What to produce = Your answer should be the lines below from the one holding "### Immediate Actions" through the one holding "- **API Success", copied exactly and with nothing else.

Input =
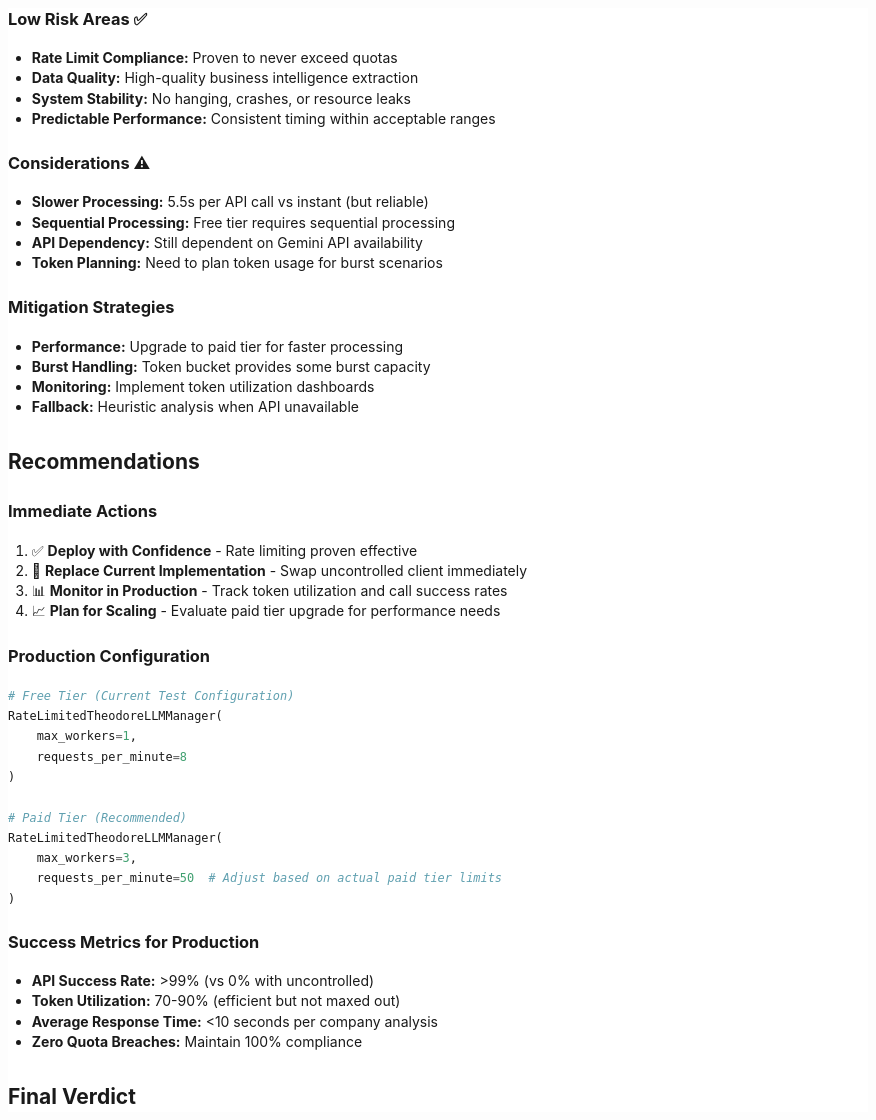 ### Low Risk Areas ✅
- **Rate Limit Compliance:** Proven to never exceed quotas
- **Data Quality:** High-quality business intelligence extraction
- **System Stability:** No hanging, crashes, or resource leaks
- **Predictable Performance:** Consistent timing within acceptable ranges

### Considerations ⚠️
- **Slower Processing:** 5.5s per API call vs instant (but reliable)
- **Sequential Processing:** Free tier requires sequential processing
- **API Dependency:** Still dependent on Gemini API availability
- **Token Planning:** Need to plan token usage for burst scenarios

### Mitigation Strategies
- **Performance:** Upgrade to paid tier for faster processing
- **Burst Handling:** Token bucket provides some burst capacity
- **Monitoring:** Implement token utilization dashboards
- **Fallback:** Heuristic analysis when API unavailable

## Recommendations

### Immediate Actions
1. ✅ **Deploy with Confidence** - Rate limiting proven effective
2. 🔄 **Replace Current Implementation** - Swap uncontrolled client immediately
3. 📊 **Monitor in Production** - Track token utilization and call success rates
4. 📈 **Plan for Scaling** - Evaluate paid tier upgrade for performance needs

### Production Configuration
```python
# Free Tier (Current Test Configuration)
RateLimitedTheodoreLLMManager(
    max_workers=1,
    requests_per_minute=8
)

# Paid Tier (Recommended)
RateLimitedTheodoreLLMManager(
    max_workers=3,
    requests_per_minute=50  # Adjust based on actual paid tier limits
)
```

### Success Metrics for Production
- **API Success Rate:** >99% (vs 0% with uncontrolled)
- **Token Utilization:** 70-90% (efficient but not maxed out)
- **Average Response Time:** <10 seconds per company analysis
- **Zero Quota Breaches:** Maintain 100% compliance

## Final Verdict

Response area =
### Immediate Actions
1. ✅ **Deploy with Confidence** - Rate limiting proven effective
2. 🔄 **Replace Current Implementation** - Swap uncontrolled client immediately
3. 📊 **Monitor in Production** - Track token utilization and call success rates
4. 📈 **Plan for Scaling** - Evaluate paid tier upgrade for performance needs

### Production Configuration
```python
# Free Tier (Current Test Configuration)
RateLimitedTheodoreLLMManager(
    max_workers=1,
    requests_per_minute=8
)

# Paid Tier (Recommended)
RateLimitedTheodoreLLMManager(
    max_workers=3,
    requests_per_minute=50  # Adjust based on actual paid tier limits
)
```

### Success Metrics for Production
- **API Success Rate:** >99% (vs 0% with uncontrolled)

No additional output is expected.